It’s Dean and Gephardt, Gephardt and Dean, locked in a statistical tie in the latest polls of Democratic voters in Iowa, which holds its first-in-the-nation presidential caucuses on Jan. 19. MSNBC.com’s Demo Derby, our regular assessment of where the Democratic presidential race stands, keeps Howard Dean in first place.
This week, the former Vermont governor aired a new round of TV ads in Iowa and New Hampshire -- a sign of financial muscle, but perhaps also an indication of concern that he is getting roughed up by recurring attacks on him by Missouri Rep. Dick Gephardt and Massachusetts Sen. John Kerry.
"One hundred and thirty-thousand troops in Iraq, with no end in sight and a price tag that goes up daily,” Dean tells viewers in one of the ads. “The best my opponents can do is ask questions today that they should have asked before they supported the war. I opposed the war from the start.”
So too did Rep. Dennis Kucinich of Ohio, but his campaign had less than $800,000 in cash on hand as of Sept 30, a pittance when compared with Dean’s $12.4 million.
Reacting to the new Dean ads, Kerry spokesman Robert Gibbs said, “The only plausible explanation is they're seeing their poll numbers heading south."
If the Kerry camp keeps saying that, perhaps it may happen. But for now Dean is holding steady in Iowa polls at about 20 percent (statistically tied with Gephardt), while in New Hampshire a Franklin Pierce College poll of 600 likely primary voters found Dean with a 14 percentage point lead over Kerry.

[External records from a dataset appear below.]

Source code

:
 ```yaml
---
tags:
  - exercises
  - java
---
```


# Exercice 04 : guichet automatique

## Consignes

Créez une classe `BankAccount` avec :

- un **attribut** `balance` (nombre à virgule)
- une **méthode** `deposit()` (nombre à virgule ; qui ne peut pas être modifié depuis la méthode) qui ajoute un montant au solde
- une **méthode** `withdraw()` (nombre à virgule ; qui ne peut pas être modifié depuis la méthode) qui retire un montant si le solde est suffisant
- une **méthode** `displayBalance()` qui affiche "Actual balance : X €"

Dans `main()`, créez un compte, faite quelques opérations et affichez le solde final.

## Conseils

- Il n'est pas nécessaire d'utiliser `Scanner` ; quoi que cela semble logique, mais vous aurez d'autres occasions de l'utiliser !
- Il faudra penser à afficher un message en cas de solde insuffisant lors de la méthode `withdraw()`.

That’s quite a change from the last Franklin Pierce College survey in July in which Kerry and Dean were virtually tied.
The Kerry campaign unveiled its own Iowa poll Thursday. Based on a survey of 500 likely Iowa caucus-goers, it found Gephardt and Dean locked in a statistical tie with ... Kerry!
Those Democrats who aren’t too keen on Dean are looking around and asking, "Who can stop him?"
If it is to be Connecticut Sen. Joe Lieberman, then Democrats will have to wait until after Iowa and in truth after New Hampshire, too, since Lieberman revealed this week his strategic decision to bypass Iowa, compete in New Hampshire (where the polls show him only in single digits) and bank heavily on the Feb. 3 round of contests in Arizona, Delaware, Missouri, New Mexico, North Dakota, Oklahoma and South Carolina.
Lieberman continued to carve out a more-conservative-than-the-other-fellows persona by voting this week to keep alive a bill limiting class-action lawsuits.
The legislation -- stymied for now by a Democratic filibuster threat -- is opposed by a key Democratic Party constituency, the trial lawyers.
The bill got support from almost all Senate Republicans and from Lieberman-like centrist Democrats such as Sen. Evan Bayh of Indiana, Tom Carper of Delaware and Blanche Lincoln of Arkansas. For the record, Kerry and another Democratic presidential contender, North Carolina Sen. John Edwards missed the vote, while Sen. Hillary Rodham Clinton voted to kill the bill.
Clinton headlines the Nov. 15 Iowa Democratic Party dinner in Des Moines, some kind of statement in itself.
Retired Gen. Wesley Clark slips back a bit in Demo Derby, since he’s only at 7 percent in the Franklin Pierce College poll of likely New Hampshire voters. Clark, like Lieberman, is bypassing Iowa to concentrate on later contests.
Clark draws support of 12 percent, compared to Edwards' 14 percent and Gephardt’s 13 percent in the most recent South Carolina poll.